Problem statement — Everything from the line containing "## Show your support" through the last line of the data below should be set down exactly, and nothing else.
-=-=-
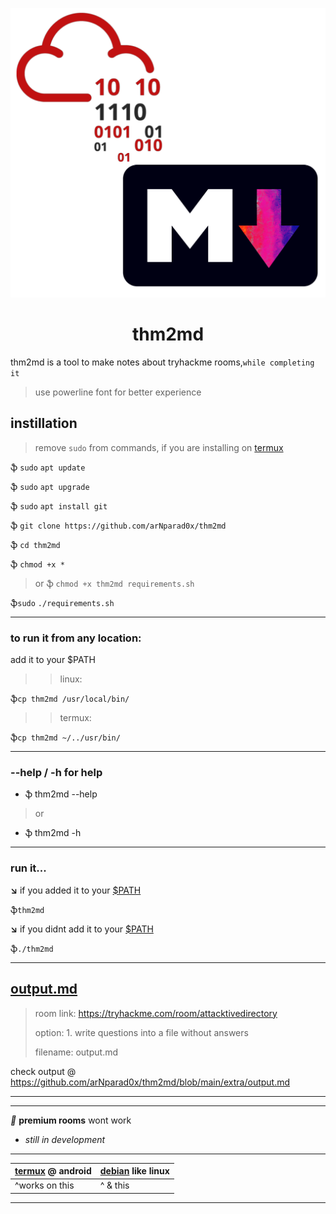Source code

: 

![thm2md_logo](/extra/thm2md.png)

<center> <h1> thm2md </h1> </center>

thm2md is a tool to make notes about tryhackme rooms,`while completing it`
> use powerline font for better experience
> 

## instillation

> remove `sudo` from commands, if you are installing on [termux](https://play.google.com/store/apps/details?id=com.termux)

ֆ `sudo` `apt update`

ֆ `sudo` `apt upgrade`

ֆ `sudo` `apt install git`

ֆ `git clone https://github.com/arNparad0x/thm2md`

ֆ `cd thm2md`

ֆ `chmod +x *`

>or
ֆ `chmod +x thm2md requirements.sh`

ֆ`sudo` `./requirements.sh`

--------
### to run it from any location:
 <p id="path">add it to your $PATH</p>
 
>>linux:

ֆ`cp thm2md /usr/local/bin/`

>>termux:

ֆ`cp thm2md ~/../usr/bin/`

---------
### --help / -h for help
* ֆ thm2md --help
>or
* ֆ thm2md -h
--------
### run it...
**↘️** if you added it to your [\$PATH](#path)

ֆ`thm2md`

**↘️** if you didnt add it to your  [\$PATH](#path)

ֆ`./thm2md`

-------
## [output.md](https://github.com/arNparad0x/thm2md/blob/main/extra/output.md)
>room link: https://tryhackme.com/room/attacktivedirectory
>
>option: 1. write questions into a file without answers
>
>filename: output.md
>
check output @ https://github.com/arNparad0x/thm2md/blob/main/extra/output.md

------

------
 *🚫* **premium rooms** wont work
 
* *still in development*
------
|[termux](termux.com) @ android |[debian](https://upload.wikimedia.org/wikipedia/commons/d/d8/Debian_family_tree_11-06.png) like linux |
|--|--|
|^works on this | ^ & this|
-----
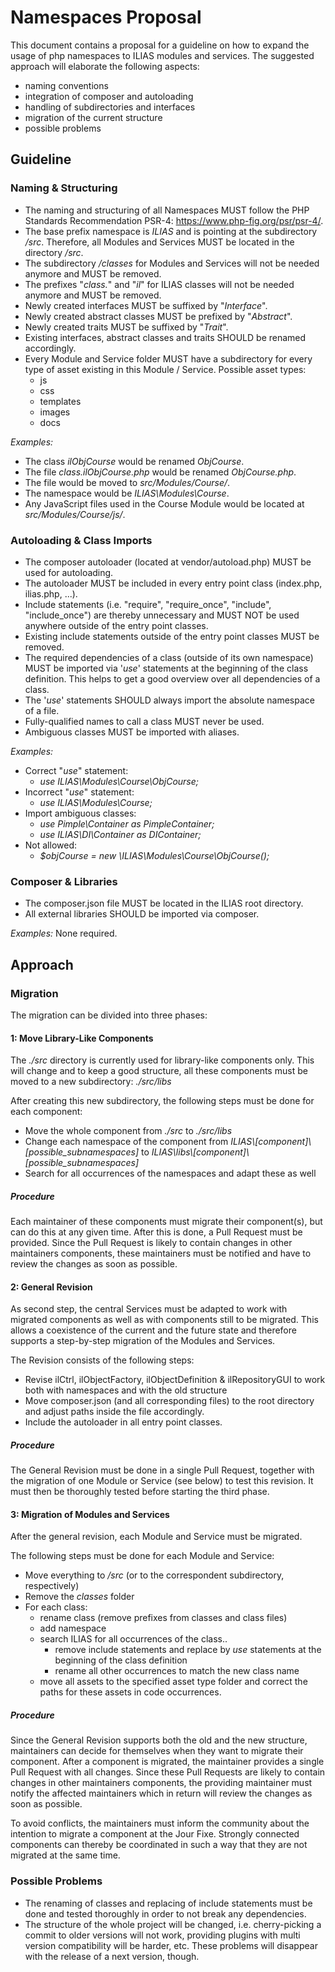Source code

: # Namespaces Proposal

This document contains a proposal for a guideline on how to expand the usage of 
php namespaces to ILIAS modules and services. The suggested approach will elaborate 
the following aspects:
* naming conventions
* integration of composer and autoloading
* handling of subdirectories and interfaces
* migration of the current structure
* possible problems

## Guideline

### Naming & Structuring

* The naming and structuring of all Namespaces MUST follow the PHP Standards Recommendation PSR-4: https://www.php-fig.org/psr/psr-4/.
* The base prefix namespace is *ILIAS* and is pointing at the subdirectory */src*. Therefore, all Modules and Services MUST be located in the directory */src*. 
* The subdirectory */classes* for Modules and Services will not be needed anymore and MUST be removed.
* The prefixes "*class.*" and "*il*" for ILIAS classes will not be needed anymore and MUST be removed.
* Newly created interfaces MUST be suffixed by "*Interface*".
* Newly created abstract classes MUST be prefixed by "*Abstract*".
* Newly created traits MUST be suffixed by "*Trait*".
* Existing interfaces, abstract classes and traits SHOULD be renamed accordingly.
* Every Module and Service folder MUST have a subdirectory for every type of asset 
existing in this Module / Service. Possible asset types:
    * js
    * css
    * templates
    * images
    * docs

*Examples:*

* The class *ilObjCourse* would be renamed *ObjCourse*.
* The file *class.ilObjCourse.php* would be renamed *ObjCourse.php*.
* The file would be moved to *src/Modules/Course/*.
* The namespace would be *ILIAS\Modules\Course*.
* Any JavaScript files used in the Course Module would be located at *src/Modules/Course/js/*.

### Autoloading & Class Imports

* The composer autoloader (located at vendor/autoload.php) MUST be used for autoloading.
* The autoloader MUST be included in every entry point class (index.php, ilias.php, ...).
* Include statements (i.e. "require", "require_once", "include", "include_once") are thereby unnecessary and MUST NOT be used anywhere outside 
of the entry point classes.
* Existing include statements outside of the entry point classes MUST be removed.
* The required dependencies of a class (outside of its own namespace) MUST be imported via '*use*' statements at 
the beginning of the class definition. This helps to get a good overview over all dependencies of a class.
* The '*use*' statements SHOULD always import the absolute namespace of a file.
* Fully-qualified names to call a class MUST never be used. 
* Ambiguous classes MUST be imported with aliases.
 
*Examples:*

* Correct "*use*" statement: 
    * *use ILIAS\Modules\Course\ObjCourse;*
* Incorrect "*use*" statement: 
    * *use ILIAS\Modules\Course;*
* Import ambiguous classes:
    * *use Pimple\Container as PimpleContainer;*
    * *use ILIAS\DI\Container as DIContainer;*
* Not allowed: 
    * *$objCourse = new \ILIAS\Modules\Course\ObjCourse();*

### Composer & Libraries

* The composer.json file MUST be located in the ILIAS root directory.
* All external libraries SHOULD be imported via composer.

*Examples:*
None required.


## Approach
 
### Migration

The migration can be divided into three phases:

#### 1: Move Library-Like Components

The *./src* directory is currently used for library-like components only. This will change and to keep a good structure, all these components must be moved to a new subdirectory: *./src/libs*

After creating this new subdirectory, the following steps must be done for each component:

* Move the whole component from *./src* to *./src/libs*
* Change each namespace of the component from *ILIAS\\[component]\\[possible_subnamespaces]* to *ILIAS\\libs\\[component]\\[possible_subnamespaces]*
* Search for all occurrences of the namespaces and adapt these as well

##### Procedure

Each maintainer of these components must migrate their component(s), but can do this at any given time. After this is done, a Pull Request must be provided. Since the Pull Request is likely to contain changes in other maintainers components, these maintainers must be notified and have to review the changes as soon as possible.

#### 2: General Revision

As second step, the central Services must be adapted to work with migrated components as well as with components still to be migrated. This allows a coexistence of the current and the future state and therefore supports a step-by-step migration of the Modules and Services. 

The Revision consists of the following steps:

* Revise ilCtrl, ilObjectFactory, ilObjectDefinition & ilRepositoryGUI to work both with namespaces and with the old structure
* Move composer.json (and all corresponding files) to the root directory and adjust paths inside the file accordingly.
* Include the autoloader in all entry point classes.

##### Procedure

The General Revision must be done in a single Pull Request, together with the migration of one Module or Service (see below) to test this revision. It must then be thoroughly tested before starting the third phase.

#### 3: Migration of Modules and Services

After the general revision, each Module and Service must be migrated. 

The following steps must be done for each Module and Service:

* Move everything to */src* (or to the correspondent subdirectory, respectively)
* Remove the *classes* folder
* For each class:
    * rename class (remove prefixes from classes and class files)
    * add namespace 
    * search ILIAS for all occurrences of the class..
        * remove include statements and replace by *use* statements at the beginning of the class definition
        * rename all other occurrences to match the new class name 
    * move all assets to the specified asset type folder and correct the paths for these assets in code occurrences.

##### Procedure
    
Since the General Revision supports both the old and the new structure, maintainers can decide for themselves when they want to migrate their component. After a component is migrated, the maintainer provides a single Pull Request with all changes. Since these Pull Requests are likely to contain changes in other maintainers components, the providing maintainer must notify the affected maintainers which in return will review the changes as soon as possible.

To avoid conflicts, the maintainers must inform the community about the intention to migrate a component at the Jour Fixe. Strongly connected components can thereby be coordinated in such a way that they are not migrated at the same time.
    
### Possible Problems

* The renaming of classes and replacing of include statements must be done and tested thoroughly in order to not break
any dependencies.
* The structure of the whole project will be changed, i.e. cherry-picking a commit to older versions will not work, providing plugins with multi version compatibility will be harder, etc. These problems will disappear with the release of a next version, though.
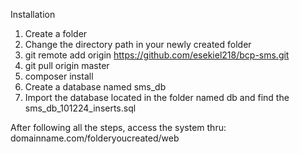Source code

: Installation

1. Create a folder
2. Change the directory path in your newly created folder
3. git remote add origin https://github.com/esekiel218/bcp-sms.git
4. git pull origin master
5. composer install
6. Create a database named sms_db
7. Import the database located in the folder named db and find the sms_db_101224_inserts.sql

After following all the steps, access the system thru: domainname.com/folderyoucreated/web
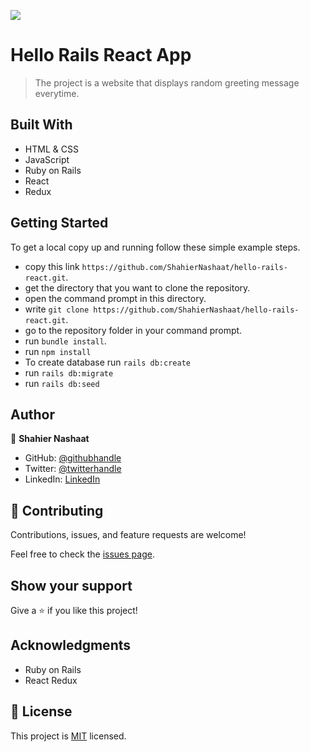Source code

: ![](https://img.shields.io/badge/Microverse-blueviolet)

# Hello Rails React App

> The project is a website that displays random greeting message everytime.

## Built With

- HTML & CSS
- JavaScript
- Ruby on Rails
- React
- Redux


## Getting Started

To get a local copy up and running follow these simple example steps.

- copy this link `https://github.com/ShahierNashaat/hello-rails-react.git`.
- get the directory that you want to clone the repository.
- open the command prompt in this directory.
- write `git clone https://github.com/ShahierNashaat/hello-rails-react.git`.
- go to the repository folder in your command prompt.
- run `bundle install`.
- run `npm install`
- To create database run `rails db:create`
- run `rails db:migrate`
- run `rails db:seed`

## Author

👤 **Shahier Nashaat**

- GitHub: [@githubhandle](https://github.com/ShahierNashaat)
- Twitter: [@twitterhandle](https://twitter.com/ShahierN)
- LinkedIn: [LinkedIn](https://www.linkedin.com/in/shahier-nashaat-73519313a/)


## 🤝 Contributing

Contributions, issues, and feature requests are welcome!

Feel free to check the [issues page](../../issues/).

## Show your support

Give a ⭐️ if you like this project!

## Acknowledgments

- Ruby on Rails
- React Redux

## 📝 License

This project is [MIT](./MIT.md) licensed.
-=-=-
Expected output —
## Show your support

Give a ⭐️ if you like this project!

## Acknowledgments

- Ruby on Rails
- React Redux

## 📝 License

This project is [MIT](./MIT.md) licensed.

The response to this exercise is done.